西宮市内の中学校体育館に設置されたエアコン

 また、今月の8日(月)には、西宮市総合教育センターで、夏休みの間に市内の市立学校の教員を対象に行われた「ライフスキル教育研修」の現場を見学させて頂きました。

「ライフスキル」とは、世界保健機構(WHO)が以下の通り定義しています。

日常生活に生じる様々な問題や要求に対して、建設的かつ効果的に対処するために必要な能力

具体的には、
・意志決定
・問題解決
・創造的思考
・批判的思考
・効果的コミュニケーション
・対人関係
・自己認識
・共感性
・情動への対処
・ストレスへの対処

と10の能力が定義されています。

 私たちは、教員向けの研修の現場を見ることはなかなかできないので貴重な機会でした。
 ライフスキルを子供たちに教えるためには、まずは大人が学び続ける必要性を実感します。中核市である西宮市は、県費の教職員の研修を任されていますので、市にはこれからもその権限を発揮して、時代の変化に合わせて内容を発展させ、子供たちの教育環境の向上につなげてもらわなければなりません。

 今回のコラムも、令和4年6月議会で取り上げました不登校対応に関する議論を掲載します。保護者から学校の先生の子供に対する理解不足を指摘されることが多いため、質問は「家庭教育支援」の項目の中で問いましたが、内容は、学校の教職員の方々への研修の強化についてです。

====本会議での議論の概要====

令和4年6月議会一般質問より

1.不登校の対応について
ア)家庭教育支援
(教員の研修の向上)
■質問の背景(田中まさたけ)

 私が受ける相談の大半は、先生の対応が不登校の要因となっている事例が多く、資料3及び4(←クリックすると資料をご覧いただけます。)に掲載致しましたが、文部科学省が行った不登校児童生徒本人を対象とした実態調査では、先ほどの調査結果とは大きく異なり、不登校になるきっかけに先生との関係を挙げている児童生徒が3割近くに及んでいるとの結果が示されております。

■質問(田中まさたけ)
 不登校の未然防止に向けて、発達障害の特性や新しい概念として認識されつつあるハイリーセンシティブチャイルド(HSC)などに対する理解を深めることも含めて、教員の指導力の向上を図る体制が必要と考えます。教育委員会の今後の対応をお尋ね致します。

■教育委員会の回答
 教育委員会では、教員の指導力向上を図るため、要請がある学校に対して不登校対策研修を行うとともに、今後、各校の不登校の実態に合わせた研修を充実させることで、教員の力量を高めてまいります。
 また、各学校に出向き、教育支援センター「あすなろ学級」の紹介、県内施設などの情報も提供しています。さらに、定期的に開催される不登校担当者会や生徒指導担当者会においても、不登校児童生徒に関する最新の情報を提供し、共有しています。

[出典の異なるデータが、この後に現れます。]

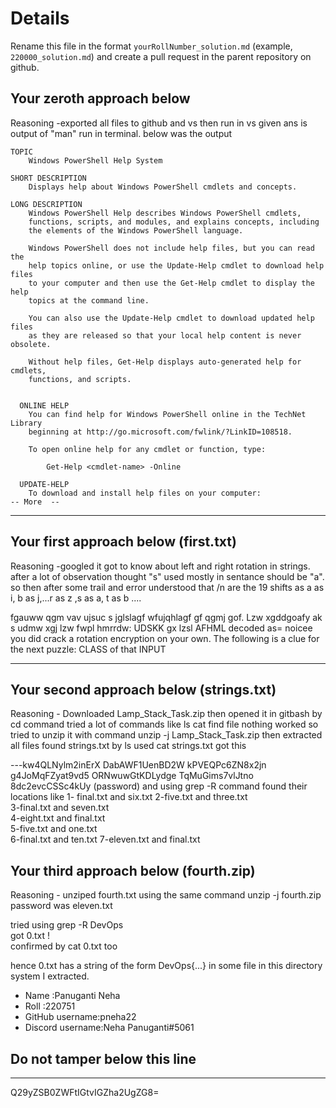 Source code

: # Details

Rename this file in the format `yourRollNumber_solution.md` (example, `220000_solution.md`) and create a pull request in the parent repository on github.


## Your zeroth approach below

Reasoning -exported all files to github and vs then run in vs given ans is output of "man" run in terminal.
below was the output
```
TOPIC
    Windows PowerShell Help System

SHORT DESCRIPTION
    Displays help about Windows PowerShell cmdlets and concepts. 

LONG DESCRIPTION
    Windows PowerShell Help describes Windows PowerShell cmdlets,
    functions, scripts, and modules, and explains concepts, including
    the elements of the Windows PowerShell language.

    Windows PowerShell does not include help files, but you can read the
    help topics online, or use the Update-Help cmdlet to download help files
    to your computer and then use the Get-Help cmdlet to display the help
    topics at the command line.

    You can also use the Update-Help cmdlet to download updated help files
    as they are released so that your local help content is never obsolete. 

    Without help files, Get-Help displays auto-generated help for cmdlets, 
    functions, and scripts.


  ONLINE HELP    
    You can find help for Windows PowerShell online in the TechNet Library
    beginning at http://go.microsoft.com/fwlink/?LinkID=108518. 

    To open online help for any cmdlet or function, type:

        Get-Help <cmdlet-name> -Online    

  UPDATE-HELP
    To download and install help files on your computer:
-- More  --
```

---

## Your first approach below (first.txt)

Reasoning -googled it got to know about left and right rotation in strings. after a lot of observation thought "s" used mostly in sentance should be "a". so then after some trail and error understood that /n are the 19 shifts as a as i, b as j,...r as z ,s as a, t as b .... 

fgauww qgm vav ujsuc s jglslagf wfujqhlagf gf qgmj gof. Lzw xgddgoafy ak s udmw xgj lzw fwpl hmrrdw: UDSKK gx lzsl AFHML
decoded as= noicee you did crack a rotation encryption on your own. The following is a clue for the next puzzle: CLASS of that INPUT

---

## Your second approach below (strings.txt)

Reasoning - Downloaded Lamp_Stack_Task.zip then opened it in gitbash by cd command
tried a lot of commands like ls cat find file nothing worked so tried to unzip it with command   unzip -j Lamp_Stack_Task.zip
then extracted all files found strings.txt by ls 
used cat strings.txt got this

---kw4QLNylm2inErX
DabAWF1UenBD2W
kPVEQPc6ZN8x2jn
g4JoMqFZyat9vd5
ORNwuwGtKDLydge
TqMuGims7vlJtno
8dc2evcCSSc4kUy (password)
and using grep -R command found their locations 
like 1- final.txt and six.txt
2-five.txt and three.txt    
3-final.txt and seven.txt        
4-eight.txt and final.txt      
5-five.txt and one.txt      
6-final.txt and ten.txt
7-eleven.txt and final.txt

## Your third approach below (fourth.zip)

Reasoning - unziped fourth.txt using the same command unzip -j fourth.zip
password was eleven.txt

tried using grep -R DevOps   
got 0.txt !          
confirmed by cat 0.txt too

hence 0.txt has a string of the form DevOps{...} in some file in this directory system I extracted.


- Name :Panuganti Neha
- Roll :220751
- GitHub username:pneha22
- Discord username:Neha Panuganti#5061


## Do not tamper below this line

---

Q29yZSB0ZWFtIGtvIGZha2UgZG8=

 このような取組みを通して、学校では、不登校の悩みを担任一人が抱え込んでしまわないよう、組織的な対応を基本とし、必要に応じてスクールカウンセラーやスクールソーシャルワーカーなど外部の人的資源を生かしながら取組みを進めているところです。このような取組みを着実に進めることで、不登校の未然防止、初期対応の強化が図られると考えています。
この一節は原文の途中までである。